* _Work instruction_
Output only these lines, set down exactly: the one containing "active/inactive/maintenance | active |" and each line after it through the end of the records.

* _Listed records_
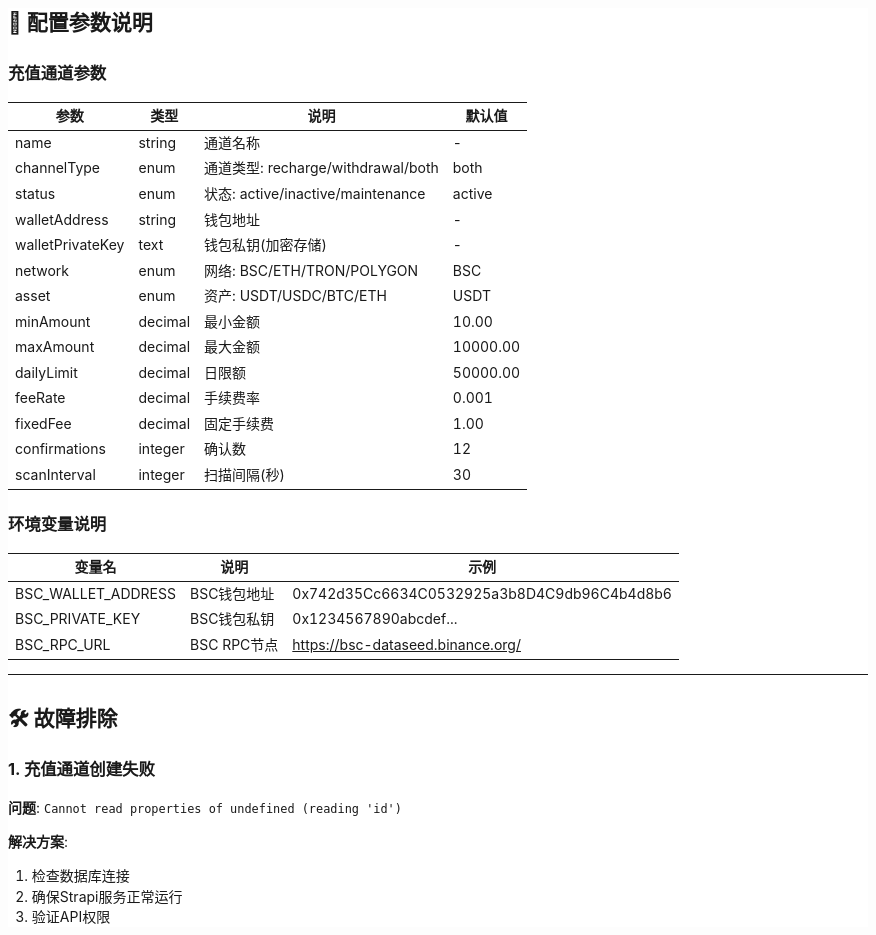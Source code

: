 ## 🔧 配置参数说明

### 充值通道参数

| 参数 | 类型 | 说明 | 默认值 |
|------|------|------|--------|
| name | string | 通道名称 | - |
| channelType | enum | 通道类型: recharge/withdrawal/both | both |
| status | enum | 状态: active/inactive/maintenance | active |
| walletAddress | string | 钱包地址 | - |
| walletPrivateKey | text | 钱包私钥(加密存储) | - |
| network | enum | 网络: BSC/ETH/TRON/POLYGON | BSC |
| asset | enum | 资产: USDT/USDC/BTC/ETH | USDT |
| minAmount | decimal | 最小金额 | 10.00 |
| maxAmount | decimal | 最大金额 | 10000.00 |
| dailyLimit | decimal | 日限额 | 50000.00 |
| feeRate | decimal | 手续费率 | 0.001 |
| fixedFee | decimal | 固定手续费 | 1.00 |
| confirmations | integer | 确认数 | 12 |
| scanInterval | integer | 扫描间隔(秒) | 30 |

### 环境变量说明

| 变量名 | 说明 | 示例 |
|--------|------|------|
| BSC_WALLET_ADDRESS | BSC钱包地址 | 0x742d35Cc6634C0532925a3b8D4C9db96C4b4d8b6 |
| BSC_PRIVATE_KEY | BSC钱包私钥 | 0x1234567890abcdef... |
| BSC_RPC_URL | BSC RPC节点 | https://bsc-dataseed.binance.org/ |

---

## 🛠️ 故障排除

### 1. 充值通道创建失败

**问题**: `Cannot read properties of undefined (reading 'id')`

**解决方案**:
1. 检查数据库连接
2. 确保Strapi服务正常运行
3. 验证API权限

* _Task output_
| status | enum | 状态: active/inactive/maintenance | active |
| walletAddress | string | 钱包地址 | - |
| walletPrivateKey | text | 钱包私钥(加密存储) | - |
| network | enum | 网络: BSC/ETH/TRON/POLYGON | BSC |
| asset | enum | 资产: USDT/USDC/BTC/ETH | USDT |
| minAmount | decimal | 最小金额 | 10.00 |
| maxAmount | decimal | 最大金额 | 10000.00 |
| dailyLimit | decimal | 日限额 | 50000.00 |
| feeRate | decimal | 手续费率 | 0.001 |
| fixedFee | decimal | 固定手续费 | 1.00 |
| confirmations | integer | 确认数 | 12 |
| scanInterval | integer | 扫描间隔(秒) | 30 |

### 环境变量说明

| 变量名 | 说明 | 示例 |
|--------|------|------|
| BSC_WALLET_ADDRESS | BSC钱包地址 | 0x742d35Cc6634C0532925a3b8D4C9db96C4b4d8b6 |
| BSC_PRIVATE_KEY | BSC钱包私钥 | 0x1234567890abcdef... |
| BSC_RPC_URL | BSC RPC节点 | https://bsc-dataseed.binance.org/ |

---

## 🛠️ 故障排除

### 1. 充值通道创建失败

**问题**: `Cannot read properties of undefined (reading 'id')`

**解决方案**:
1. 检查数据库连接
2. 确保Strapi服务正常运行
3. 验证API权限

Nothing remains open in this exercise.